## Task to carry out:
Please write out the entire listing below exactly, excluding its pictures.

* * * *

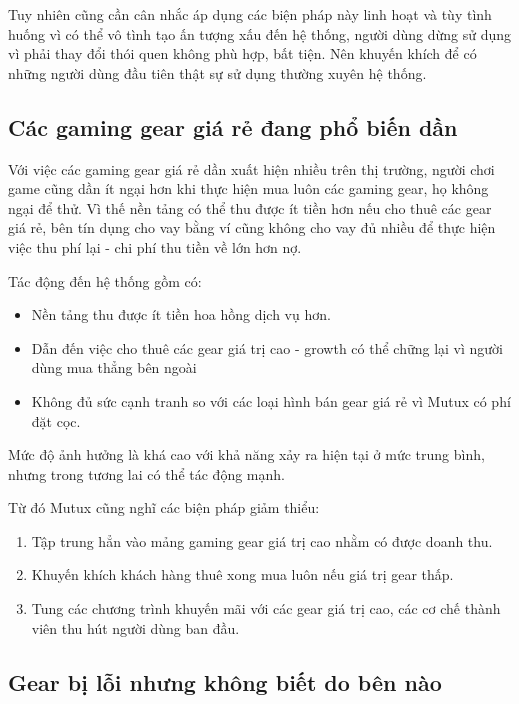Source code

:Tuy nhiên cũng cần cân nhắc áp dụng các biện pháp này linh hoạt và tùy tình huống vì có thể vô tình tạo ấn tượng xấu đến hệ thống, người dùng dừng sử dụng vì phải thay đổi thói quen không phù hợp, bất tiện. Nên khuyến khích để có những người dùng đầu tiên thật sự sử dụng thường xuyên hệ thống.

\subsection{Các gaming gear giá rẻ đang phổ biến dần}

Với việc các gaming gear giá rẻ dần xuất hiện nhiều trên thị trường, người chơi game cũng dần ít ngại hơn khi thực hiện mua luôn các gaming gear, họ không ngại để thử. Vì thế nền tảng có thể thu được ít tiền hơn nếu cho thuê các gear giá rẻ, bên tín dụng cho vay bằng ví cũng không cho vay đủ nhiều để thực hiện việc thu phí lại - chi phí thu tiền về lớn hơn nợ.


Tác động đến hệ thống gồm có:
\begin{itemize}
    \item Nền tảng thu được ít tiền hoa hồng dịch vụ hơn.
    \item Dẫn đến việc cho thuê các gear giá trị cao - growth có thể chững lại vì người dùng mua thẳng bên ngoài
    \item Không đủ sức cạnh tranh so với các loại hình bán gear giá rẻ vì Mutux có phí đặt cọc.
\end{itemize}

Mức độ ảnh hưởng là khá cao với khả năng xảy ra hiện tại ở mức trung bình, nhưng trong tương lai có thể tác động mạnh.

Từ đó Mutux cũng nghĩ các biện pháp giảm thiểu: 

\begin{enumerate}
    \item Tập trung hẳn vào mảng gaming gear giá trị cao nhằm có được doanh thu.
    \item Khuyến khích khách hàng thuê xong mua luôn nếu giá trị gear thấp.
    \item Tung các chương trình khuyến mãi với các gear giá trị cao, các cơ chế thành viên thu hút người dùng ban đầu.
\end{enumerate}

\subsection{Gear bị lỗi nhưng không biết do bên nào}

* * * *

## Result of this exercise:
Source code

:Tuy nhiên cũng cần cân nhắc áp dụng các biện pháp này linh hoạt và tùy tình huống vì có thể vô tình tạo ấn tượng xấu đến hệ thống, người dùng dừng sử dụng vì phải thay đổi thói quen không phù hợp, bất tiện. Nên khuyến khích để có những người dùng đầu tiên thật sự sử dụng thường xuyên hệ thống.

\subsection{Các gaming gear giá rẻ đang phổ biến dần}

Với việc các gaming gear giá rẻ dần xuất hiện nhiều trên thị trường, người chơi game cũng dần ít ngại hơn khi thực hiện mua luôn các gaming gear, họ không ngại để thử. Vì thế nền tảng có thể thu được ít tiền hơn nếu cho thuê các gear giá rẻ, bên tín dụng cho vay bằng ví cũng không cho vay đủ nhiều để thực hiện việc thu phí lại - chi phí thu tiền về lớn hơn nợ.


Tác động đến hệ thống gồm có:
\begin{itemize}
    \item Nền tảng thu được ít tiền hoa hồng dịch vụ hơn.
    \item Dẫn đến việc cho thuê các gear giá trị cao - growth có thể chững lại vì người dùng mua thẳng bên ngoài
    \item Không đủ sức cạnh tranh so với các loại hình bán gear giá rẻ vì Mutux có phí đặt cọc.
\end{itemize}

Mức độ ảnh hưởng là khá cao với khả năng xảy ra hiện tại ở mức trung bình, nhưng trong tương lai có thể tác động mạnh.

Từ đó Mutux cũng nghĩ các biện pháp giảm thiểu: 

\begin{enumerate}
    \item Tập trung hẳn vào mảng gaming gear giá trị cao nhằm có được doanh thu.
    \item Khuyến khích khách hàng thuê xong mua luôn nếu giá trị gear thấp.
    \item Tung các chương trình khuyến mãi với các gear giá trị cao, các cơ chế thành viên thu hút người dùng ban đầu.
\end{enumerate}

\subsection{Gear bị lỗi nhưng không biết do bên nào}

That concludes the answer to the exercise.